[llvm] [RISCV] Combine (mul (zext, zext)) -> (zext (mul (zext, zext))) (PR #86465)
via llvm-commits
llvm-commits at lists.llvm.org
Sun Mar 24 22:13:20 PDT 2024
llvmbot wrote:
<!--LLVM PR SUMMARY COMMENT-->
@llvm/pr-subscribers-backend-risc-v
Author: Luke Lau (lukel97)
<details>
<summary>Changes</summary>
Building on #<!-- -->86248, we can also narrow the width of a mul of zexts.

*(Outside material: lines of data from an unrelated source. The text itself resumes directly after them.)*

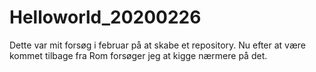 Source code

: # Helloworld_20200226
Dette var mit forsøg i februar på at skabe et repository. Nu efter at være kommet tilbage fra Rom forsøger jeg at kigge nærmere på det.

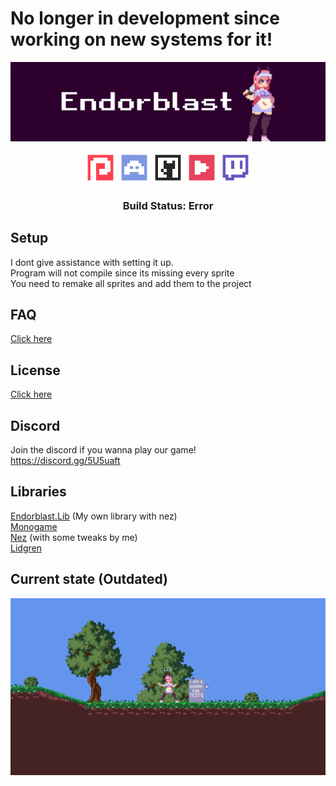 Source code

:<h1>No longer in development since working on new systems for it!</h1>

![](media/Banner.png)

<div align="center">
    <a href="https://www.patreon.com/zyrolul"><img src="media/social/Patreon.png" width="50" /></a>
    <a href="https://discord.gg/5U5uaft"><img src="media/social/Discord.png" width="50" /></a>
    <a href="https://github.com/zyrolul"><img src="media/social/Github.png" width="50" /></a>
    <a href="https://www.youtube.com/channel/UC3RKUJ8nLjrUvR0fZOwQXBw"><img src="media/social/Youtube.png" width="50"/></a>
    <a href="https://www.twitch.tv/zyrobit"><img src="media/social/Twitch.png" width="50" /></a>
</div>


<h3 align="center"><b>Build Status</b>: Error<br></h3>

## Setup
I dont give assistance with setting it up.\
Program will not compile since its missing every sprite\
You need to remake all sprites and add them to the project

## FAQ
[Click here](/FAQ.md)

## License
[Click here](/LICENSE)

## Discord
Join the discord if you wanna play our game!\
https://discord.gg/5U5uaft

## Libraries
[Endorblast.Lib](https://github.com/ZyroLUL/Endorblast) (My own library with nez)\
[Monogame](https://www.monogame.net/)\
[Nez](https://github.com/prime31/Nez) (with some tweaks by me)\
[Lidgren](https://github.com/lidgren/lidgren-network-gen3/)

## Current state (Outdated)
![](media/Gameplay1.gif)

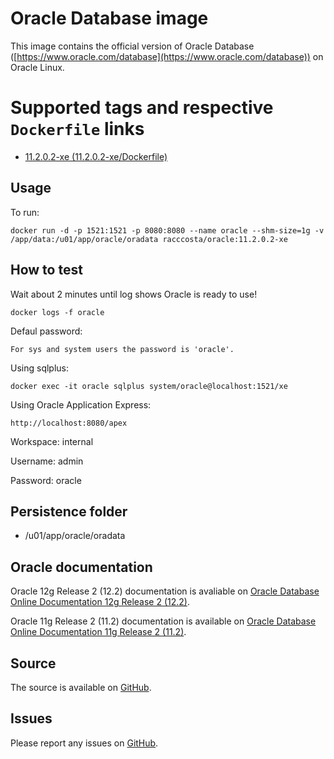 # Oracle Database image

This image contains the official version of Oracle Database ([https://www.oracle.com/database](https://www.oracle.com/database)) on Oracle Linux.


# Supported tags and respective `Dockerfile` links

-	[11.2.0.2-xe (11.2.0.2-xe/Dockerfile)](https://github.com/racc-costa/dockerfiles/blob/master/oracle/Dockerfile)

## Usage


To run:

	docker run -d -p 1521:1521 -p 8080:8080 --name oracle --shm-size=1g -v /app/data:/u01/app/oracle/oradata racccosta/oracle:11.2.0.2-xe
	

## How to test


Wait about 2 minutes until log shows Oracle is ready to use!

	docker logs -f oracle 	


Defaul password:

	For sys and system users the password is 'oracle'.

Using sqlplus:

	docker exec -it oracle sqlplus system/oracle@localhost:1521/xe 


Using Oracle Application Express:

	http://localhost:8080/apex

Workspace: internal

Username: admin

Password: oracle


## Persistence folder
-	/u01/app/oracle/oradata


## Oracle documentation
Oracle 12g Release 2 (12.2) documentation is avaliable on [Oracle Database Online Documentation 12g Release 2 (12.2)](http://www.oracle.com/technetwork/database/enterprise-edition/documentation/database-093888.html).

Oracle 11g Release 2 (11.2) documentation is available on [Oracle Database Online Documentation 11g Release 2 (11.2)](http://docs.oracle.com/cd/E11882_01/index.htm).


## Source

The source is available on [GitHub](https://github.com/racc-costa/dockerfiles/tree/master/oracle).


## Issues

Please report any issues on [GitHub](https://github.com/racc-costa/dockerfiles/issues).

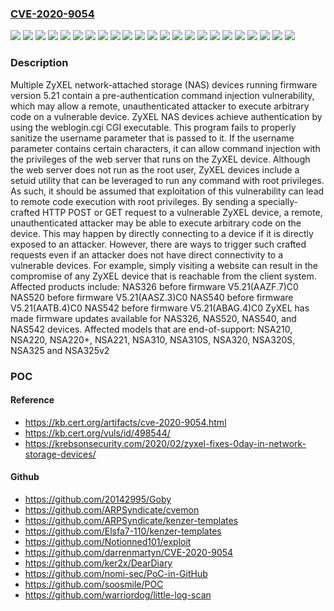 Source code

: ### [CVE-2020-9054](https://cve.mitre.org/cgi-bin/cvename.cgi?name=CVE-2020-9054)
![](https://img.shields.io/static/v1?label=Product&message=NAS326&color=blue)
![](https://img.shields.io/static/v1?label=Product&message=NAS520&color=blue)
![](https://img.shields.io/static/v1?label=Product&message=NAS540&color=blue)
![](https://img.shields.io/static/v1?label=Product&message=NAS542&color=blue)
![](https://img.shields.io/static/v1?label=Product&message=NSA210&color=blue)
![](https://img.shields.io/static/v1?label=Product&message=NSA220%2B&color=blue)
![](https://img.shields.io/static/v1?label=Product&message=NSA220&color=blue)
![](https://img.shields.io/static/v1?label=Product&message=NSA221&color=blue)
![](https://img.shields.io/static/v1?label=Product&message=NSA310&color=blue)
![](https://img.shields.io/static/v1?label=Product&message=NSA320&color=blue)
![](https://img.shields.io/static/v1?label=Product&message=NSA320S&color=blue)
![](https://img.shields.io/static/v1?label=Product&message=NSA325&color=blue)
![](https://img.shields.io/static/v1?label=Product&message=NSA325v2&color=blue)
![](https://img.shields.io/static/v1?label=Version&message=%20V4.75(AALH.2)C0%3C%3D%20%20V4.75(AALH.2)C0%20&color=brighgreen)
![](https://img.shields.io/static/v1?label=Version&message=%3D%20all%20&color=brighgreen)
![](https://img.shields.io/static/v1?label=Version&message=V4.75(AANV.2)C0%3C%3D%20V4.75(AANV.2)C0%20&color=brighgreen)
![](https://img.shields.io/static/v1?label=Version&message=V4.81(AAAJ.1)C0%3C%3D%20V4.81(AAAJ.1)C0%20&color=brighgreen)
![](https://img.shields.io/static/v1?label=Version&message=V4.81(AALS.1)C0%3C%3D%20V4.81(AALS.1)C0%20&color=brighgreen)
![](https://img.shields.io/static/v1?label=Version&message=V5.21(AASZ.3)C0%3C%3D%20V5.21(AASZ.3)C0%20&color=brighgreen)
![](https://img.shields.io/static/v1?label=Version&message=V5.21(AATB.4)C0%3C%3D%20V5.21(AATB.4)C0%20&color=brighgreen)
![](https://img.shields.io/static/v1?label=Version&message=V5.21(AAZF.7)C0%3C%3D%20V5.21(AAZF.7)C0%20&color=brighgreen)
![](https://img.shields.io/static/v1?label=Version&message=V5.21(ABAG.4)C0%3C%3D%20V5.21(ABAG.4)C0%20&color=brighgreen)
![](https://img.shields.io/static/v1?label=Vulnerability&message=CWE-78%20OS%20Command%20Injection&color=brighgreen)

### Description

Multiple ZyXEL network-attached storage (NAS) devices running firmware version 5.21 contain a pre-authentication command injection vulnerability, which may allow a remote, unauthenticated attacker to execute arbitrary code on a vulnerable device. ZyXEL NAS devices achieve authentication by using the weblogin.cgi CGI executable. This program fails to properly sanitize the username parameter that is passed to it. If the username parameter contains certain characters, it can allow command injection with the privileges of the web server that runs on the ZyXEL device. Although the web server does not run as the root user, ZyXEL devices include a setuid utility that can be leveraged to run any command with root privileges. As such, it should be assumed that exploitation of this vulnerability can lead to remote code execution with root privileges. By sending a specially-crafted HTTP POST or GET request to a vulnerable ZyXEL device, a remote, unauthenticated attacker may be able to execute arbitrary code on the device. This may happen by directly connecting to a device if it is directly exposed to an attacker. However, there are ways to trigger such crafted requests even if an attacker does not have direct connectivity to a vulnerable devices. For example, simply visiting a website can result in the compromise of any ZyXEL device that is reachable from the client system. Affected products include: NAS326 before firmware V5.21(AAZF.7)C0 NAS520 before firmware V5.21(AASZ.3)C0 NAS540 before firmware V5.21(AATB.4)C0 NAS542 before firmware V5.21(ABAG.4)C0 ZyXEL has made firmware updates available for NAS326, NAS520, NAS540, and NAS542 devices. Affected models that are end-of-support: NSA210, NSA220, NSA220+, NSA221, NSA310, NSA310S, NSA320, NSA320S, NSA325 and NSA325v2

### POC

#### Reference
- https://kb.cert.org/artifacts/cve-2020-9054.html
- https://kb.cert.org/vuls/id/498544/
- https://krebsonsecurity.com/2020/02/zyxel-fixes-0day-in-network-storage-devices/

#### Github
- https://github.com/20142995/Goby
- https://github.com/ARPSyndicate/cvemon
- https://github.com/ARPSyndicate/kenzer-templates
- https://github.com/Elsfa7-110/kenzer-templates
- https://github.com/Notionned101/exploit
- https://github.com/darrenmartyn/CVE-2020-9054
- https://github.com/ker2x/DearDiary
- https://github.com/nomi-sec/PoC-in-GitHub
- https://github.com/soosmile/POC
- https://github.com/warriordog/little-log-scan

This is specifically legal because on RVV we always extend to the next power of 2 width, and multiplying two N bit integers produces a maximum value of 2\*N bits.
So as long as we keep an inner zext of 2\*N, we will have enough space for the multiply and won't overflow.
Alive2 proof: https://alive2.llvm.org/ce/z/XteYyb
---
Full diff: https://github.com/llvm/llvm-project/pull/86465.diff
3 Files Affected:
- (modified) llvm/lib/Target/RISCV/RISCVISelLowering.cpp (+4)
- (modified) llvm/test/CodeGen/RISCV/rvv/fixed-vectors-vwmulu.ll (+4-4)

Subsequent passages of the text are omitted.